Tuma’ninah adalah sikap tenang sejenak untuk membangun kesadaran ilahiyah, yang dilakukan
di awal pada setiap sikap dalam rukun shalat (berdiri, rukuk, duduk dan sujud).

Pada setiap setelah selesai melakukan suatu gerakan shalat, yaitu pada awal setiap sikap tubuh
dalam rukun shalat, janganlah langsung membaca bacaan (sunah) shalat tetapi lakukan terlebih
dahulu tuma’ninah.

Pada saat rukuk kita harus mempunyai kesadaran penuh bahwa kita sedang rukuk dalam rangka
menyembah Sang Khalik.
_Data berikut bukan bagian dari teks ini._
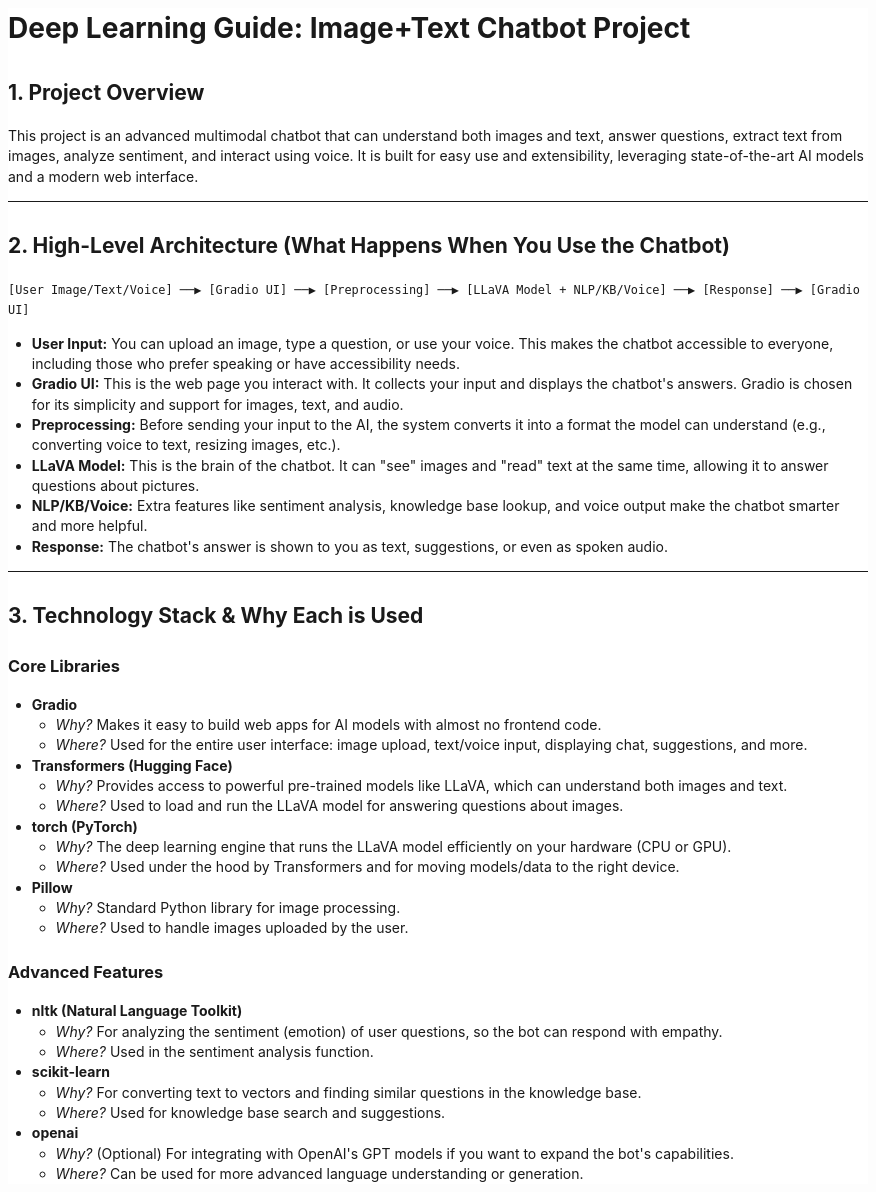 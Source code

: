 # Deep Learning Guide: Image+Text Chatbot Project

## 1. Project Overview
This project is an advanced multimodal chatbot that can understand both images and text, answer questions, extract text from images, analyze sentiment, and interact using voice. It is built for easy use and extensibility, leveraging state-of-the-art AI models and a modern web interface.

---

## 2. High-Level Architecture (What Happens When You Use the Chatbot)
```
[User Image/Text/Voice] ──▶ [Gradio UI] ──▶ [Preprocessing] ──▶ [LLaVA Model + NLP/KB/Voice] ──▶ [Response] ──▶ [Gradio UI]
```
- **User Input:** You can upload an image, type a question, or use your voice. This makes the chatbot accessible to everyone, including those who prefer speaking or have accessibility needs.
- **Gradio UI:** This is the web page you interact with. It collects your input and displays the chatbot's answers. Gradio is chosen for its simplicity and support for images, text, and audio.
- **Preprocessing:** Before sending your input to the AI, the system converts it into a format the model can understand (e.g., converting voice to text, resizing images, etc.).
- **LLaVA Model:** This is the brain of the chatbot. It can "see" images and "read" text at the same time, allowing it to answer questions about pictures.
- **NLP/KB/Voice:** Extra features like sentiment analysis, knowledge base lookup, and voice output make the chatbot smarter and more helpful.
- **Response:** The chatbot's answer is shown to you as text, suggestions, or even as spoken audio.

---

## 3. Technology Stack & Why Each is Used

### Core Libraries
- **Gradio**
  - *Why?* Makes it easy to build web apps for AI models with almost no frontend code.
  - *Where?* Used for the entire user interface: image upload, text/voice input, displaying chat, suggestions, and more.
- **Transformers (Hugging Face)**
  - *Why?* Provides access to powerful pre-trained models like LLaVA, which can understand both images and text.
  - *Where?* Used to load and run the LLaVA model for answering questions about images.
- **torch (PyTorch)**
  - *Why?* The deep learning engine that runs the LLaVA model efficiently on your hardware (CPU or GPU).
  - *Where?* Used under the hood by Transformers and for moving models/data to the right device.
- **Pillow**
  - *Why?* Standard Python library for image processing.
  - *Where?* Used to handle images uploaded by the user.

### Advanced Features
- **nltk (Natural Language Toolkit)**
  - *Why?* For analyzing the sentiment (emotion) of user questions, so the bot can respond with empathy.
  - *Where?* Used in the sentiment analysis function.
- **scikit-learn**
  - *Why?* For converting text to vectors and finding similar questions in the knowledge base.
  - *Where?* Used for knowledge base search and suggestions.
- **openai**
  - *Why?* (Optional) For integrating with OpenAI's GPT models if you want to expand the bot's capabilities.
  - *Where?* Can be used for more advanced language understanding or generation.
Pada saat sujud kita juga harus sadar bahwa kita sedang sujud.
Demikian pula saat berdiri, duduk dan seterusnya.

Hakikinya tuma’ninah adalah sarana untuk membangkitkan kesadaran batin dengan cara tenang
sejenak untuk melakukan 3 hal yaitu sadar, pasrah, dan nyambung.

Di antara kesalahan besar yang terjadi pada sebagian orang yang shalat adalah tidak
melaksanakan tuma’ninah ketika shalat. Padahal tuma’ninah adalah salah satu rukun dalam
shalat. Jika tidak melakukan tuma’ninah maka shalatnya tidak sah.
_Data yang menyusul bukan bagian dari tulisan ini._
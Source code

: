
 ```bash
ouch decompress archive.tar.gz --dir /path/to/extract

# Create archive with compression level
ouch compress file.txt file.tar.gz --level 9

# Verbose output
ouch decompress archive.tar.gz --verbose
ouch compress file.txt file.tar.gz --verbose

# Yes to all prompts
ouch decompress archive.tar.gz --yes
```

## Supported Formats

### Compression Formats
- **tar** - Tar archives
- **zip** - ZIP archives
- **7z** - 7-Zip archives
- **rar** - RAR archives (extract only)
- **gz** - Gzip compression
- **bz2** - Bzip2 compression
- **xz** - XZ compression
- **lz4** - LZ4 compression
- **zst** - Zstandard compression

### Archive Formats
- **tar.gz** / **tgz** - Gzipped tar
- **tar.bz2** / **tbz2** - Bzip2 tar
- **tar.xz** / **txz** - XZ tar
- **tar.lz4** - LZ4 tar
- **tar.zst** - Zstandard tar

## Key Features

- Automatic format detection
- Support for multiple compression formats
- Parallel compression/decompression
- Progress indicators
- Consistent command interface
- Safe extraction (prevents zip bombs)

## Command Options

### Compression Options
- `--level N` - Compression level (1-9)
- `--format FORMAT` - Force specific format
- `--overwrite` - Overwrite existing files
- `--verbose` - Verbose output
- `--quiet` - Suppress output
Indikator ketidak khusyu’an.

Esensi khusyu’ adalah “kesadaran”. Sehingga pemahaman shalat yang khusyu’ adalah shalat
yang dilakukan dengan penuh kesadaran, sejak saat niat sebelum takbiratul ihram, serta disetiap
gerakan dan sikap shalat, hingga salam diakhir shalat, bahwa sepanjang shalat adalah komunikasi
batin dengan Allah SWT. Empat hal yang harus dilakukan untuk menggapai kekhusyu’an adalah
sadar, pasrah, nyambung dan tuma’ninah.

Agar kita dapat memelihara kekhusyu’an shalat, maka kita harus mengenali tanda-tanda ketidak
khusyu’an. Apabila kita mendapati indikator tersebut maka kita harus segera mengembalikannya.
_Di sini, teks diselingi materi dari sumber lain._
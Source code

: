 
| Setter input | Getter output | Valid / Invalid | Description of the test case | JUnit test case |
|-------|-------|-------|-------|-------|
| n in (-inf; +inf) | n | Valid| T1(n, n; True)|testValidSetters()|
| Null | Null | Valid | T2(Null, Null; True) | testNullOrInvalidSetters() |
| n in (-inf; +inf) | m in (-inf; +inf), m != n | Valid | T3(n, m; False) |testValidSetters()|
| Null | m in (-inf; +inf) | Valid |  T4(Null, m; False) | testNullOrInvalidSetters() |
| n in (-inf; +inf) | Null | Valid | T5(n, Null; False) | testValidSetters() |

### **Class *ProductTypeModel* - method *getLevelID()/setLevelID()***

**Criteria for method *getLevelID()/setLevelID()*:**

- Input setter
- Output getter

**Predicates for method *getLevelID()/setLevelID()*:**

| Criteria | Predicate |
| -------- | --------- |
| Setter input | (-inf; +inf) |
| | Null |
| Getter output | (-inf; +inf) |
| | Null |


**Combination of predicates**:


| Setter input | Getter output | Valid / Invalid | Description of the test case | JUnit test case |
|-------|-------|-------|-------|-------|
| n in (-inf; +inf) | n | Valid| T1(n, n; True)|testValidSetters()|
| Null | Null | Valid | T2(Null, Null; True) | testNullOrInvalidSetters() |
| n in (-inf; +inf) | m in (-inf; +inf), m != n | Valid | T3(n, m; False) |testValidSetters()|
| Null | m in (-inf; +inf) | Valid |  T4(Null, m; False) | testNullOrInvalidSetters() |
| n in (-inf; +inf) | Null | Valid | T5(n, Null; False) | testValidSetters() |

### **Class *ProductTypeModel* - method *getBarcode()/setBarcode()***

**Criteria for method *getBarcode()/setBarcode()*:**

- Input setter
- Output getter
Dua indikator sederhana yang bisa dijadikan sebagai alat kontrol yang menunjukkan shalat yang
kita lakukan tidak khusyu’ yaitu, pertama adalah apabila tubuh kita tidak rileks, urat-urat di
wajah tegang, atau kedua bahu kaku. Hal itu mengindikasikan hilangnya kepasrahan karena ada
sesuatu yang membebani pikiran.

Indikator kedua adalah apabila kita melakukan gerakan dan bacaan shalat secara otomatis tanpa
melalui kesadaran jiwa, disebabkan karena rutinitas sehingga hafal seluruh gerakan dan doanya.
Hal itu mengindikasikan bahwa shalat yang kita lakukan tanpa tuma’ninah, yang berarti tiadanya
kesadaran.

Shalat adalahMi’raj-nya Orang Mukmin.

Rasulullah SAW pernah bersabda bahwa “Asshalatu mi’rajul mu’minin”, sesungguhnya shalat
itu mi’raj-nya orang mukmin. Mi’raj adalah naiknya jiwa (nafs) seorang hamba menuju ke
hadirat Sang Khalik dengan meninggalkan segala ikatan nafsu yang terdapat dalam fisik
manusia.

Jika Nabi Muhammad SAW naik ke langit Sidratul Muntaha (mi’raj) dalam peristiwa Isra Mi’raj
untuk bertemu langsung dengan Allah SWT, maka seorang mukmin melakukan mi’raj untuk
bertemu dengan Allah SWT melalui sarana shalat.

Shalat adalah satu-satunya perintah yang diterima langsung oleh Nabi Muhammad (tanpa
perantara Malaikat Jibril) saat beliau menghadap (mi’raj) kehadirat Allah SWT. Shalat pada
hakekatnya adalah sarana mi’raj rohani mukmin untuk menuju kehadirat Allah SWT.